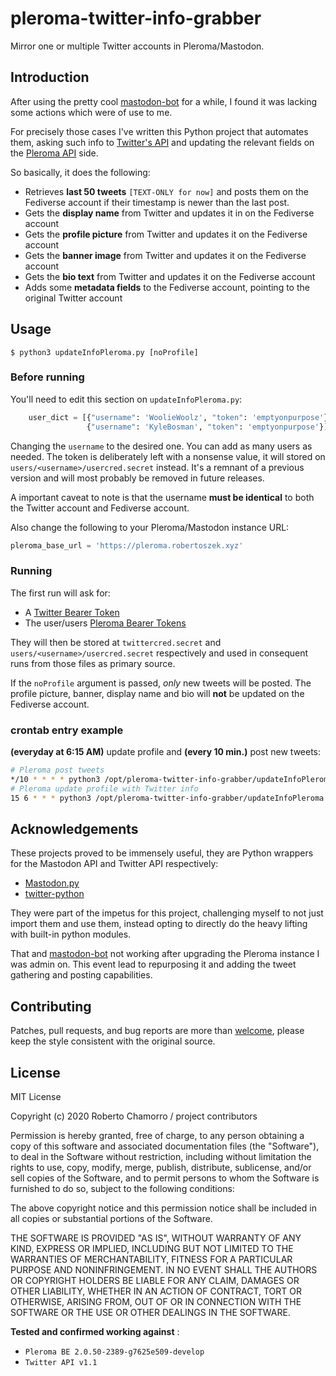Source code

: # pleroma-twitter-info-grabber

Mirror one or multiple Twitter accounts in Pleroma/Mastodon.

## Introduction

After using the pretty cool [mastodon-bot](https://github.com/yogthos/mastodon-bot) for a while, I found it was lacking some actions which were of use to me. 

For precisely those cases I've written this Python project that automates them, asking such info to [Twitter's API](https://developer.twitter.com/en/docs/twitter-api/v1) and updating the relevant fields on the [Pleroma API](https://docs-develop.pleroma.social/backend/API/pleroma_api/) side.


So basically, it does the following:

* Retrieves **last 50 tweets** ```[TEXT-ONLY for now]``` and posts them on the Fediverse account if their timestamp is newer than the last post. 
* Gets the **display name** from Twitter and updates it in on the Fediverse account
* Gets the **profile picture** from Twitter and updates it on the Fediverse account
* Gets the **banner image** from Twitter and updates it on the Fediverse account
* Gets the **bio text** from Twitter and updates it on the Fediverse account
* Adds some **metadata fields** to the Fediverse account, pointing to the original Twitter account

## Usage
```console
$ python3 updateInfoPleroma.py [noProfile]
```
### Before running
You'll need to edit this section on ```updateInfoPleroma.py```:
```python
    user_dict = [{"username": 'WoolieWoolz', "token": 'emptyonpurpose'},
                 {"username": 'KyleBosman', "token": 'emptyonpurpose'}]
```
Changing the ```username``` to the desired one. You can add as many users as needed. The token is deliberately left with a nonsense value, it will stored on ```users/<username>/usercred.secret``` instead. It's a remnant of a previous version and will most probably be removed in future releases.

A important caveat to note is that the username **must be identical** to both the Twitter account and Fediverse account.

Also change the following to your Pleroma/Mastodon instance URL:
```python
pleroma_base_url = 'https://pleroma.robertoszek.xyz'
```
### Running
The first run will ask for:

* A [Twitter Bearer Token](https://developer.twitter.com/en/docs/authentication/api-reference/token)
* The user/users [Pleroma Bearer Tokens](https://tinysubversions.com/notes/mastodon-bot/)

They will then be stored at ```twittercred.secret``` and ```users/<username>/usercred.secret``` respectively and used in consequent runs from those files as primary source.

If the ```noProfile``` argument is passed, *only* new tweets will be posted. The profile picture, banner, display name and bio will **not** be updated on the Fediverse account.

### crontab entry example 
**(everyday at 6:15 AM)** update profile and **(every 10 min.)** post new tweets:
```bash
# Pleroma post tweets
*/10 * * * * python3 /opt/pleroma-twitter-info-grabber/updateInfoPleroma.py noProfile
# Pleroma update profile with Twitter info
15 6 * * * python3 /opt/pleroma-twitter-info-grabber/updateInfoPleroma.py
```
## Acknowledgements
These projects proved to be immensely useful, they are Python wrappers for the Mastodon API and Twitter API respectively:

* [Mastodon.py](https://github.com/halcy/Mastodon.py)
* [twitter-python](https://github.com/bear/python-twitter/)

They were part of the impetus for this project, challenging myself to not just import them and use them, instead opting to directly do the heavy lifting with built-in python modules. 

That and [mastodon-bot](https://github.com/yogthos/mastodon-bot) not working after upgrading the Pleroma instance I was admin on. This event lead to repurposing it and adding the tweet gathering and posting capabilities.

## Contributing

Patches, pull requests, and bug reports are more than [welcome](https://gitea.robertoszek.xyz/robertoszek/pleroma-twitter-info-grabber/issues/new), please keep the style consistent with the original source.


## License

MIT License

Copyright (c) 2020 Roberto Chamorro / project contributors

Permission is hereby granted, free of charge, to any person obtaining a copy
of this software and associated documentation files (the "Software"), to deal
in the Software without restriction, including without limitation the rights
to use, copy, modify, merge, publish, distribute, sublicense, and/or sell
copies of the Software, and to permit persons to whom the Software is
furnished to do so, subject to the following conditions:

The above copyright notice and this permission notice shall be included in all
copies or substantial portions of the Software.

THE SOFTWARE IS PROVIDED "AS IS", WITHOUT WARRANTY OF ANY KIND, EXPRESS OR
IMPLIED, INCLUDING BUT NOT LIMITED TO THE WARRANTIES OF MERCHANTABILITY,
FITNESS FOR A PARTICULAR PURPOSE AND NONINFRINGEMENT. IN NO EVENT SHALL THE
AUTHORS OR COPYRIGHT HOLDERS BE LIABLE FOR ANY CLAIM, DAMAGES OR OTHER
LIABILITY, WHETHER IN AN ACTION OF CONTRACT, TORT OR OTHERWISE, ARISING FROM,
OUT OF OR IN CONNECTION WITH THE SOFTWARE OR THE USE OR OTHER DEALINGS IN THE
SOFTWARE.

**Tested and confirmed working against** :
* ```Pleroma BE 2.0.50-2389-g7625e509-develop```
* ```Twitter API v1.1```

* * *

__Task details__:
Gather, from the listing above, every line carrying the word "some".

__Exercise output__:
After using the pretty cool [mastodon-bot](https://github.com/yogthos/mastodon-bot) for a while, I found it was lacking some actions which were of use to me. 
* Adds some **metadata fields** to the Fediverse account, pointing to the original Twitter account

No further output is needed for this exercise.